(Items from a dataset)
[Start of Attachment]
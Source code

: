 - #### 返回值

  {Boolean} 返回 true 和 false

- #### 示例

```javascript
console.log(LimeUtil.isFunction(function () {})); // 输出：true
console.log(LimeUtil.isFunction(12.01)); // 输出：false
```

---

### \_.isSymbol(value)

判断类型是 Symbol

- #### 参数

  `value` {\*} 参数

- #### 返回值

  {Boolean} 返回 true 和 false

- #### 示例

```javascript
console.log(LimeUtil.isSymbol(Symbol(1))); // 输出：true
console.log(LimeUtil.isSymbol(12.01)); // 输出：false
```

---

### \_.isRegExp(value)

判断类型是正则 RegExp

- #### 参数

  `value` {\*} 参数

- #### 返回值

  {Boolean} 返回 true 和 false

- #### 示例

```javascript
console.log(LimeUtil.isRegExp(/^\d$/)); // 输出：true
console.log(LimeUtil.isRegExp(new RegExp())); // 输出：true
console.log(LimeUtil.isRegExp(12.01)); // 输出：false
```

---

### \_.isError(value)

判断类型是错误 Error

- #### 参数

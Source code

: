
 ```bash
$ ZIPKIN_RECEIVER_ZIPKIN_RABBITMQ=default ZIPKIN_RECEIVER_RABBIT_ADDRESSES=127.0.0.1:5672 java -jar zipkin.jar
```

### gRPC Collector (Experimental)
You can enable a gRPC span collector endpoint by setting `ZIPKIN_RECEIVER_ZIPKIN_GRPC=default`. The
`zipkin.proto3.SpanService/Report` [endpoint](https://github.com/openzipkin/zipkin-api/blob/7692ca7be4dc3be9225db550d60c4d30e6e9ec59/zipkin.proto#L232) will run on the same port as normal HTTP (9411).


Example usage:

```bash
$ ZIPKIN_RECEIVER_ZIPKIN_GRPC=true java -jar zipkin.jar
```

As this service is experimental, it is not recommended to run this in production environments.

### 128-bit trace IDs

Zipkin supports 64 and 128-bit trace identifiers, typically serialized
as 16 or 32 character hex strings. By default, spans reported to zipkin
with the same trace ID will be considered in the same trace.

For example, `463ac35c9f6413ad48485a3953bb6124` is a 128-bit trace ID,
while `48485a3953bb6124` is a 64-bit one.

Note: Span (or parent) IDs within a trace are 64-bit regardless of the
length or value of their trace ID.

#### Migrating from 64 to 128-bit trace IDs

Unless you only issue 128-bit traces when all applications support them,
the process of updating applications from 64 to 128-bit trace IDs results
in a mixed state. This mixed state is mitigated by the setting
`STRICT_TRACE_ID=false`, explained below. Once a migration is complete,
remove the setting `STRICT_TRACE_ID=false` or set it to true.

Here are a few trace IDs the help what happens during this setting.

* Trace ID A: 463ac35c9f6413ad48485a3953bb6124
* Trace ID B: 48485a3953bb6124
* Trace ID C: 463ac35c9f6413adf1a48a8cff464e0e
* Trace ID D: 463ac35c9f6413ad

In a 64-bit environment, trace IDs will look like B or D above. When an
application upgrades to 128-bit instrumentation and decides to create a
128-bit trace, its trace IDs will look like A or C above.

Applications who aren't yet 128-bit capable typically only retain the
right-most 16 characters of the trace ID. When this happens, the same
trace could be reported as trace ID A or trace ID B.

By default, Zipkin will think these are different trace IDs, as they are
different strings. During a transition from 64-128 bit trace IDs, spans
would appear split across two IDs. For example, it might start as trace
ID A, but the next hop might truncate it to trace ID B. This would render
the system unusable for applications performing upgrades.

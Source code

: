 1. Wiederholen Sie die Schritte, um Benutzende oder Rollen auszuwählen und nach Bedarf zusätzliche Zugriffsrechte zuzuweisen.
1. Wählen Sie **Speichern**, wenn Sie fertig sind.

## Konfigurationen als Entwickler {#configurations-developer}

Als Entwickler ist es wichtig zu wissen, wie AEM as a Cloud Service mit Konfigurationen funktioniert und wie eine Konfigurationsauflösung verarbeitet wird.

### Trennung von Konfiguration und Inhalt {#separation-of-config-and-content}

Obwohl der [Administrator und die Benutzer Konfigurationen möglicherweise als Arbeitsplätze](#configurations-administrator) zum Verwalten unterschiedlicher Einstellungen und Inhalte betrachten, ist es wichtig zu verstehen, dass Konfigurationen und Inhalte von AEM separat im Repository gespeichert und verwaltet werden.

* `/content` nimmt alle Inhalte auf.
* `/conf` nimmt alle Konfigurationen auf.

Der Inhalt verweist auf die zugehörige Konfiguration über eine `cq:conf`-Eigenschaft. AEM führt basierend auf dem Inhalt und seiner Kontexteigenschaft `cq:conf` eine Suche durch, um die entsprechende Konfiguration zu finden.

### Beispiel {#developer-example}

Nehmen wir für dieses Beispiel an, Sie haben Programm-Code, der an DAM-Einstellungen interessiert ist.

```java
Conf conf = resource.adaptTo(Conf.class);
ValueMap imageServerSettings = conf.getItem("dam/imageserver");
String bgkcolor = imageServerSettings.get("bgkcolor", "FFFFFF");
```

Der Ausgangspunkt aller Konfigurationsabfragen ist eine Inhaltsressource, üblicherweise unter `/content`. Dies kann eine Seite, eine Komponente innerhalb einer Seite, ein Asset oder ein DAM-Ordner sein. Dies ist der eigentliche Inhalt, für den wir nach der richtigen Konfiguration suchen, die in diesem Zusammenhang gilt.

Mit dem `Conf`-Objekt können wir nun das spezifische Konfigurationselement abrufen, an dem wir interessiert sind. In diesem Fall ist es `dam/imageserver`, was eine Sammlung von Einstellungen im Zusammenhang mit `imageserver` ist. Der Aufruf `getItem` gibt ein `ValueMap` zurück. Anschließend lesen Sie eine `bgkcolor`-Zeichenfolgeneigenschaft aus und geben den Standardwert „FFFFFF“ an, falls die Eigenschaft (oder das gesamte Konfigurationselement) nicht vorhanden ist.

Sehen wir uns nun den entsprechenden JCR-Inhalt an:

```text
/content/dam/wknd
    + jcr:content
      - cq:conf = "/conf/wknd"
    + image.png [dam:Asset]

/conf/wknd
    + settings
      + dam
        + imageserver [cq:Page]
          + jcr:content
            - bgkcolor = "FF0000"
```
[End of Attachment]
• [REQUIRED ACTION] The answer should reproduce each entry above in full.

• [ANSWER TO THE PROBLEM]
Source code

: - #### 返回值

  {Boolean} 返回 true 和 false

- #### 示例

```javascript
console.log(LimeUtil.isFunction(function () {})); // 输出：true
console.log(LimeUtil.isFunction(12.01)); // 输出：false
```

---

### \_.isSymbol(value)

判断类型是 Symbol

- #### 参数

  `value` {\*} 参数

- #### 返回值

  {Boolean} 返回 true 和 false

- #### 示例

```javascript
console.log(LimeUtil.isSymbol(Symbol(1))); // 输出：true
console.log(LimeUtil.isSymbol(12.01)); // 输出：false
```

---

### \_.isRegExp(value)

判断类型是正则 RegExp

- #### 参数

  `value` {\*} 参数

- #### 返回值

  {Boolean} 返回 true 和 false

- #### 示例

```javascript
console.log(LimeUtil.isRegExp(/^\d$/)); // 输出：true
console.log(LimeUtil.isRegExp(new RegExp())); // 输出：true
console.log(LimeUtil.isRegExp(12.01)); // 输出：false
```

---

### \_.isError(value)

判断类型是错误 Error

- #### 参数

Source code

:
 ```bash
$ ZIPKIN_RECEIVER_ZIPKIN_RABBITMQ=default ZIPKIN_RECEIVER_RABBIT_ADDRESSES=127.0.0.1:5672 java -jar zipkin.jar
```

### gRPC Collector (Experimental)
You can enable a gRPC span collector endpoint by setting `ZIPKIN_RECEIVER_ZIPKIN_GRPC=default`. The
`zipkin.proto3.SpanService/Report` [endpoint](https://github.com/openzipkin/zipkin-api/blob/7692ca7be4dc3be9225db550d60c4d30e6e9ec59/zipkin.proto#L232) will run on the same port as normal HTTP (9411).


Example usage:

```bash
$ ZIPKIN_RECEIVER_ZIPKIN_GRPC=true java -jar zipkin.jar
```

As this service is experimental, it is not recommended to run this in production environments.

### 128-bit trace IDs

Zipkin supports 64 and 128-bit trace identifiers, typically serialized
as 16 or 32 character hex strings. By default, spans reported to zipkin
with the same trace ID will be considered in the same trace.

For example, `463ac35c9f6413ad48485a3953bb6124` is a 128-bit trace ID,
while `48485a3953bb6124` is a 64-bit one.

Note: Span (or parent) IDs within a trace are 64-bit regardless of the
length or value of their trace ID.

#### Migrating from 64 to 128-bit trace IDs

Unless you only issue 128-bit traces when all applications support them,
the process of updating applications from 64 to 128-bit trace IDs results
in a mixed state. This mixed state is mitigated by the setting
`STRICT_TRACE_ID=false`, explained below. Once a migration is complete,
remove the setting `STRICT_TRACE_ID=false` or set it to true.

Here are a few trace IDs the help what happens during this setting.

* Trace ID A: 463ac35c9f6413ad48485a3953bb6124
* Trace ID B: 48485a3953bb6124
* Trace ID C: 463ac35c9f6413adf1a48a8cff464e0e
* Trace ID D: 463ac35c9f6413ad

In a 64-bit environment, trace IDs will look like B or D above. When an
application upgrades to 128-bit instrumentation and decides to create a
128-bit trace, its trace IDs will look like A or C above.

Applications who aren't yet 128-bit capable typically only retain the
right-most 16 characters of the trace ID. When this happens, the same
trace could be reported as trace ID A or trace ID B.

By default, Zipkin will think these are different trace IDs, as they are
different strings. During a transition from 64-128 bit trace IDs, spans
would appear split across two IDs. For example, it might start as trace
ID A, but the next hop might truncate it to trace ID B. This would render
the system unusable for applications performing upgrades.

Source code

: 1. Wiederholen Sie die Schritte, um Benutzende oder Rollen auszuwählen und nach Bedarf zusätzliche Zugriffsrechte zuzuweisen.
1. Wählen Sie **Speichern**, wenn Sie fertig sind.

## Konfigurationen als Entwickler {#configurations-developer}

Als Entwickler ist es wichtig zu wissen, wie AEM as a Cloud Service mit Konfigurationen funktioniert und wie eine Konfigurationsauflösung verarbeitet wird.

### Trennung von Konfiguration und Inhalt {#separation-of-config-and-content}

Obwohl der [Administrator und die Benutzer Konfigurationen möglicherweise als Arbeitsplätze](#configurations-administrator) zum Verwalten unterschiedlicher Einstellungen und Inhalte betrachten, ist es wichtig zu verstehen, dass Konfigurationen und Inhalte von AEM separat im Repository gespeichert und verwaltet werden.

* `/content` nimmt alle Inhalte auf.
* `/conf` nimmt alle Konfigurationen auf.

Der Inhalt verweist auf die zugehörige Konfiguration über eine `cq:conf`-Eigenschaft. AEM führt basierend auf dem Inhalt und seiner Kontexteigenschaft `cq:conf` eine Suche durch, um die entsprechende Konfiguration zu finden.

### Beispiel {#developer-example}

Nehmen wir für dieses Beispiel an, Sie haben Programm-Code, der an DAM-Einstellungen interessiert ist.

```java
Conf conf = resource.adaptTo(Conf.class);
ValueMap imageServerSettings = conf.getItem("dam/imageserver");
String bgkcolor = imageServerSettings.get("bgkcolor", "FFFFFF");
```

Der Ausgangspunkt aller Konfigurationsabfragen ist eine Inhaltsressource, üblicherweise unter `/content`. Dies kann eine Seite, eine Komponente innerhalb einer Seite, ein Asset oder ein DAM-Ordner sein. Dies ist der eigentliche Inhalt, für den wir nach der richtigen Konfiguration suchen, die in diesem Zusammenhang gilt.

Mit dem `Conf`-Objekt können wir nun das spezifische Konfigurationselement abrufen, an dem wir interessiert sind. In diesem Fall ist es `dam/imageserver`, was eine Sammlung von Einstellungen im Zusammenhang mit `imageserver` ist. Der Aufruf `getItem` gibt ein `ValueMap` zurück. Anschließend lesen Sie eine `bgkcolor`-Zeichenfolgeneigenschaft aus und geben den Standardwert „FFFFFF“ an, falls die Eigenschaft (oder das gesamte Konfigurationselement) nicht vorhanden ist.

Sehen wir uns nun den entsprechenden JCR-Inhalt an:

```text
/content/dam/wknd
    + jcr:content
      - cq:conf = "/conf/wknd"
    + image.png [dam:Asset]

/conf/wknd
    + settings
      + dam
        + imageserver [cq:Page]
          + jcr:content
            - bgkcolor = "FF0000"
```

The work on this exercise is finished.